ACTION ITEM: What is needed here is an exact repetition of the records below, beginning at the line that has "4. **Test your changes** thoroughly" and stopping after the line that has "- Ensure all tests pass".

RECORDED INFORMATION:
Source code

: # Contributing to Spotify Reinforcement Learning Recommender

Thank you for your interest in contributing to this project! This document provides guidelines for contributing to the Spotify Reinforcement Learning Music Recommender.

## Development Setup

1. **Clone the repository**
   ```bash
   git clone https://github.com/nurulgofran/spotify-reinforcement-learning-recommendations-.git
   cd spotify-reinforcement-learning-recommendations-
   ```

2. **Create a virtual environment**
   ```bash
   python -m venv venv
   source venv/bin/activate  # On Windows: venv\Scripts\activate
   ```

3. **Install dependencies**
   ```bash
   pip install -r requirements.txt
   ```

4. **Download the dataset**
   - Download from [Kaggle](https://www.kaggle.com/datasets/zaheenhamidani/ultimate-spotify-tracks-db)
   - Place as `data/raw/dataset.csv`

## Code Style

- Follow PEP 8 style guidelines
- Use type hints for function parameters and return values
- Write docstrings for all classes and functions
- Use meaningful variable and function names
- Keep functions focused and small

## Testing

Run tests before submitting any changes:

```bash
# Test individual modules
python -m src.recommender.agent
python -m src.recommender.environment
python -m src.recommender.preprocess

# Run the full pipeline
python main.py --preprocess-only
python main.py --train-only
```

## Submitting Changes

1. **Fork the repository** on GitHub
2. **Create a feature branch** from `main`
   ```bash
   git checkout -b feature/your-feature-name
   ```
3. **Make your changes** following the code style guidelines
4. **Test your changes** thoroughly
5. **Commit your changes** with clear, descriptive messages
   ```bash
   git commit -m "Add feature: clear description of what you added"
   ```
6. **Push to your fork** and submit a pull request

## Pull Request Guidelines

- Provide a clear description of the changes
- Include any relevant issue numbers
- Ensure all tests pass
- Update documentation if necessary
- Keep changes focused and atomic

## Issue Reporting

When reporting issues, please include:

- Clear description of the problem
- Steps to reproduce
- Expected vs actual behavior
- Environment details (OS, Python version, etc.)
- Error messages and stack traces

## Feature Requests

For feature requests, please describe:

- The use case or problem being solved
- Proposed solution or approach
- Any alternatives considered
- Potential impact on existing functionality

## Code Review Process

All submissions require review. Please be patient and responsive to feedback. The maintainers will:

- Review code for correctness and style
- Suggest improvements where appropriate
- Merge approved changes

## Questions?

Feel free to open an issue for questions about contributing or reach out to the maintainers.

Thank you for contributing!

...

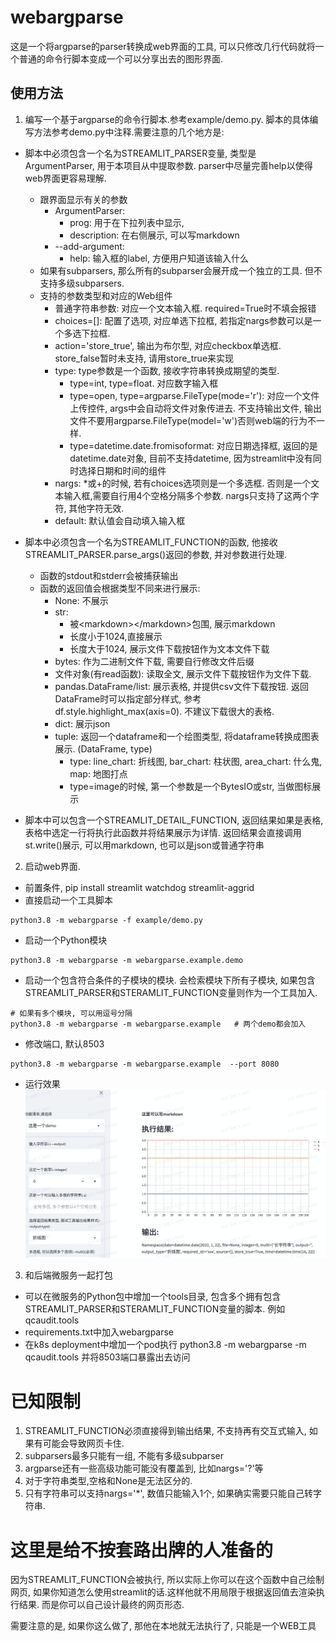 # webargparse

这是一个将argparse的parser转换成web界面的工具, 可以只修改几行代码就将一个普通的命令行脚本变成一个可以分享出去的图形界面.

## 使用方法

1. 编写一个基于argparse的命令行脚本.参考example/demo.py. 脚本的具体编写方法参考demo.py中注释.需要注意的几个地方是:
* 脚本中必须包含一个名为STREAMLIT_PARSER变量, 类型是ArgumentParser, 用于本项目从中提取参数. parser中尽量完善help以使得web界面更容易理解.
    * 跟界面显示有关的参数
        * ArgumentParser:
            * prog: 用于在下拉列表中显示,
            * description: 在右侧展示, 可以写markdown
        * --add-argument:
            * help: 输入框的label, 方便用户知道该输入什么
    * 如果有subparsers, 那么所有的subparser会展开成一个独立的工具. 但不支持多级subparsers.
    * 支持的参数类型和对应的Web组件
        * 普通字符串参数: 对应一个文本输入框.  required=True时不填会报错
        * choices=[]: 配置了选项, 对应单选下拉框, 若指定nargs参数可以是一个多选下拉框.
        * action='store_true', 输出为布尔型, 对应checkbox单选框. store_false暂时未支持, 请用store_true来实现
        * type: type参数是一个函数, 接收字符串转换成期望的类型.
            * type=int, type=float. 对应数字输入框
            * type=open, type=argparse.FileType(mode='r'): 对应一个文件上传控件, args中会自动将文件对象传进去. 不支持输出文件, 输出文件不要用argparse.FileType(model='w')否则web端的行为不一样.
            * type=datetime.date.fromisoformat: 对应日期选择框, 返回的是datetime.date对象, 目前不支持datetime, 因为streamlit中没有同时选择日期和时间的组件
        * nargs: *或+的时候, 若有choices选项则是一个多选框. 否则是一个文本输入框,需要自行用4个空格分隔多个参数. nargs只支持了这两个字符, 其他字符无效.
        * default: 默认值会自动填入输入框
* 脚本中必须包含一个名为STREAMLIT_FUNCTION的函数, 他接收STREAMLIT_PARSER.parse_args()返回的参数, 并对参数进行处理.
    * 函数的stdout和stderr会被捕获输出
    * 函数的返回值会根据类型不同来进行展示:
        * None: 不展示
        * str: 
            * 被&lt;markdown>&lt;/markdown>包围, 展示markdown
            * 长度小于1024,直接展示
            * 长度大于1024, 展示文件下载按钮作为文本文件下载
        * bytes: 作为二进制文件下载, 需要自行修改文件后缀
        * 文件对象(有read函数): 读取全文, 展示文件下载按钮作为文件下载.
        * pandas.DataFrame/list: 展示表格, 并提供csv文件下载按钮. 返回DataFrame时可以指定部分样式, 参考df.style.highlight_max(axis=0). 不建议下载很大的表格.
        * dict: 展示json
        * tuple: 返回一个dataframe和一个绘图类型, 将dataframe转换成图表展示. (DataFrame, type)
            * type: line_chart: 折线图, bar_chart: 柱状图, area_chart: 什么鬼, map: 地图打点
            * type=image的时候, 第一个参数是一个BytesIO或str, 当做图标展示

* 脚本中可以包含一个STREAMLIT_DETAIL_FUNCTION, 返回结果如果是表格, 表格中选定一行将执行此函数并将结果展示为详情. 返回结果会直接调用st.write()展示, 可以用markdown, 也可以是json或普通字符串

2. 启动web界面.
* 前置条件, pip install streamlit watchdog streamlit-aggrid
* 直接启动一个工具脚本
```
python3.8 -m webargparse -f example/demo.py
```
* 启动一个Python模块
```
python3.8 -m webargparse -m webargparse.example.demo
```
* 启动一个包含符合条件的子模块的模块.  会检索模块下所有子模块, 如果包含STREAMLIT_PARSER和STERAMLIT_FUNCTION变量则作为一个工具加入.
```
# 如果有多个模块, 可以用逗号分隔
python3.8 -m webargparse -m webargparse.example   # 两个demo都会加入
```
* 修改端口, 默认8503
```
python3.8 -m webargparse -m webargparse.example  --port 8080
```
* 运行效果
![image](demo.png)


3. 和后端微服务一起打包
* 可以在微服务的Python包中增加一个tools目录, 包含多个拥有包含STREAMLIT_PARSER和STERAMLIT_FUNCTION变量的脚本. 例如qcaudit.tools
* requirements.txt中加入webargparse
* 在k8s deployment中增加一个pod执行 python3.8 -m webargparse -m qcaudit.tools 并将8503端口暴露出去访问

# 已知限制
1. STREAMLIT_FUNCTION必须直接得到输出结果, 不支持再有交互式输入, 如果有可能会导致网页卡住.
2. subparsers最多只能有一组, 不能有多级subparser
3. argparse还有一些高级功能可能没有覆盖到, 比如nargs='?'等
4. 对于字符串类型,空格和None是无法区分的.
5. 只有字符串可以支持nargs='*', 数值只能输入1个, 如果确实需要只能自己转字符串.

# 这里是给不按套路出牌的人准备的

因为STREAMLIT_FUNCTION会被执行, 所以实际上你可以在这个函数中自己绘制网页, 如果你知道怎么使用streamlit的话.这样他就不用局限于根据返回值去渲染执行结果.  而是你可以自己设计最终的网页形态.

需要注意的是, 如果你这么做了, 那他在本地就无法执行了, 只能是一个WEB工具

TASK OUTPUT:
4. **Test your changes** thoroughly
5. **Commit your changes** with clear, descriptive messages
   ```bash
   git commit -m "Add feature: clear description of what you added"
   ```
6. **Push to your fork** and submit a pull request

## Pull Request Guidelines

- Provide a clear description of the changes
- Include any relevant issue numbers
- Ensure all tests pass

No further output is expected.